A date with Diary Of The Dead

Poster for Diary Of The DeadThe nice lady in the chemist handed me a packet of travel sickness pills.

“These might make you drowsy. You’re not driving, are you?”

“No, I’m not driving.”

What I neglected to mention was that I wasn’t travelling at all - not in the physical sense, anyway. My plan was to pop a pill, sit in a darkened cinema and spend 90 minutes goggling George A Romero’s Diary Of The Dead - hopefully without puking at the handheld camera work that’s marred my enjoyment of recent, similarly styled films.

Romero’s fifth ‘Dead’ movie takes a year-zero approach to a worldwide zombie outbreak: it’s a reset for the series, rather than a continuation, and most of what’s on screen purports to be shot by the story’s characters. After the gloss of 2005’s Land Of The Dead, Diary is an attempt by Romero to return to his roots and make a truly independent, low-budget, interference-free zombie film.

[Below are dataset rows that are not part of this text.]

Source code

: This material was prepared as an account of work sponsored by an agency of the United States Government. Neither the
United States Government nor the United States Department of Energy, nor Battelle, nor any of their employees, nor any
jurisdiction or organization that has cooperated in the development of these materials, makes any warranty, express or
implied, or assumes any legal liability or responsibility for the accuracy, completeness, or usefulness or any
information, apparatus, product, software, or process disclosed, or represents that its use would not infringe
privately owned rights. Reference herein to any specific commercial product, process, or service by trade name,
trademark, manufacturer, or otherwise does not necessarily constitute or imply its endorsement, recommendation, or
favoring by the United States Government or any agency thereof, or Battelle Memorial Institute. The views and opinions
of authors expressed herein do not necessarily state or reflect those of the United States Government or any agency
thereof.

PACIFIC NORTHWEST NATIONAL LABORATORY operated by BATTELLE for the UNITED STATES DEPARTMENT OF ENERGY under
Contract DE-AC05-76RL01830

The result is a densely packed, 90-minute road movie with more overt social commentary than any previous entry in the series (in parts there are shades of Cannibal Holocaust) - plus a glut of memorable images and inspired zombie deaths. Of course, you can take out a ghoul by simply shooting 'em in the head, but there are much more inventive ways to destroy their brains, so why not? The reboot takes Romero’s zombies back to their unthinking, instinctive, flesh-ripping best and even squeezes in a dig at fast-moving members of the undead.

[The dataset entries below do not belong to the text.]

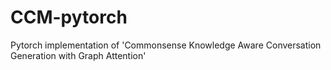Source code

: # CCM-pytorch
Pytorch implementation of 'Commonsense Knowledge Aware Conversation Generation with Graph Attention'
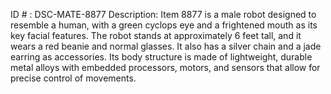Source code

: ID # : DSC-MATE-8877
Description: Item 8877 is a male robot designed to resemble a human, with a green cyclops eye and a frightened mouth as its key facial features. The robot stands at approximately 6 feet tall, and it wears a red beanie and normal glasses. It also has a silver chain and a jade earring as accessories. Its body structure is made of lightweight, durable metal alloys with embedded processors, motors, and sensors that allow for precise control of movements.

For the most part, the human characters aren’t as well-defined as those from the original trilogy, or even Land, so when the inevitable happens it’s nowhere near as gut-wrenching as some of the demises from Night, Dawn and Day. But a few characters manage to make their mark beyond zombie bait, and no one can be labelled ‘annoying’, which is a blessing in a modern genre movie.

Unfortunately, the structure of the film - it’s presented as a film within a film, called The Death Of Death - gives away the fate of two characters. But the end still satisfies (I have to wonder whether a certain piece of wordplay was responsible for the whole idea), and the coda gives the audience one of the most memorable images from any of Romero’s zombie films to date.

Unfortunately, Matt Reeves’s Cloverfield, released in the UK a few weeks previously, has stolen some of Diary’s thunder - viewers are practically obliged to draw comparisons - and last year’s Brit production The Zombie Diaries was based on a very similar idea. It doesn’t matter who was first to produce a finished script; in the public’s mind the points for originality are awarded to the first film past the post. Diary Of The Dead must sink or swim purely on its execution. For this viewer, it swims.

Oh, and ‘look, Mum, no puke!’. Or drowsiness. Kwells: my new best friend.